PROVIDED DATA Block Start

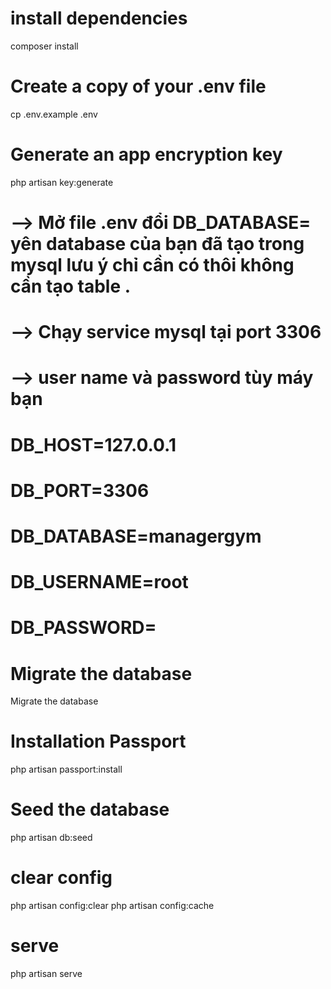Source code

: # install dependencies
composer install

# Create a copy of your .env file
cp .env.example .env

# Generate an app encryption key
php artisan key:generate
# --> Mở file .env đổi DB_DATABASE= yên database của bạn đã tạo trong mysql lưu ý chỉ cần có thôi không cần tạo table .
# --> Chạy service mysql tại port 3306  
# --> user name và  password tùy máy bạn
# DB_HOST=127.0.0.1
# DB_PORT=3306
# DB_DATABASE=managergym
# DB_USERNAME=root
# DB_PASSWORD=
 

# Migrate the database
Migrate the database

# Installation Passport
php artisan passport:install


# Seed the database
php artisan db:seed

# clear config
php artisan config:clear
php artisan config:cache
# serve 
php artisan serve

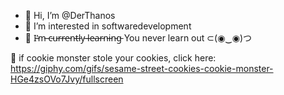 - 👋 Hi, I’m @DerThanos
- 👀 I’m interested in softwaredevelopment
- 🌱 I̵’̵m̵ ̵c̵u̵r̵r̵e̵n̵t̵l̵y̵ ̵l̵e̵a̵r̵n̵i̵n̵g̵  You never learn out ⊂(◉‿◉)つ

🍪 if cookie monster stole your cookies, click here: https://giphy.com/gifs/sesame-street-cookies-cookie-monster-HGe4zsOVo7Jvy/fullscreen

<!---
DerThanos/DerThanos is a ✨ special ✨ repository because its `README.md` (this file) appears on your GitHub profile.
You can click the Preview link to take a look at your changes.
--->
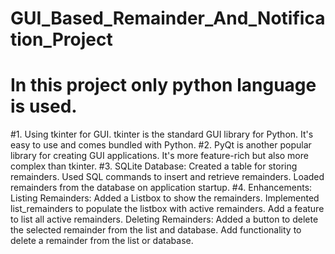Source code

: # GUI_Based_Remainder_And_Notification_Project
#   In this project only python language is used.
#1. Using tkinter for GUI. tkinter is the standard GUI library for Python. It's easy to use and comes bundled with Python.
#2. PyQt is another popular library for creating GUI applications. It's more feature-rich but also more complex than tkinter.
#3. SQLite Database:
    Created a table for storing remainders.
    Used SQL commands to insert and retrieve remainders.
    Loaded remainders from the database on application startup.
#4. Enhancements:
    Listing Remainders:
    Added a Listbox to show the remainders.
    Implemented list_remainders to populate the listbox with active remainders.
    Add a feature to list all active remainders.
    Deleting Remainders:
    Added a button to delete the selected remainder from the list and database.
    Add functionality to delete a remainder from the list or database.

PROVIDED DATA Block End

## BRIEF
Go through the records line by line, and copy each line that holds the string "click".

## RESULT FOR THIS TASK
🍪 if cookie monster stole your cookies, click here: https://giphy.com/gifs/sesame-street-cookies-cookie-monster-HGe4zsOVo7Jvy/fullscreen
You can click the Preview link to take a look at your changes.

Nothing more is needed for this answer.